#### What you have to do:
Only the pictures are to be dropped, and the rest of the data should be copied exactly.

#### Exercise materials:
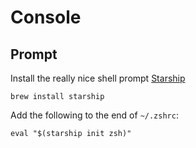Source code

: # Console

## Prompt

Install the really nice shell prompt [Starship](https://starship.rs)

``` shell
brew install starship
```

Add the following to the end of `~/.zshrc`:

``` shell
eval "$(starship init zsh)"
```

#### Expected answer:
Source code

: # Console

## Prompt

Install the really nice shell prompt [Starship](https://starship.rs)

``` shell
brew install starship
```

Add the following to the end of `~/.zshrc`:

``` shell
eval "$(starship init zsh)"
```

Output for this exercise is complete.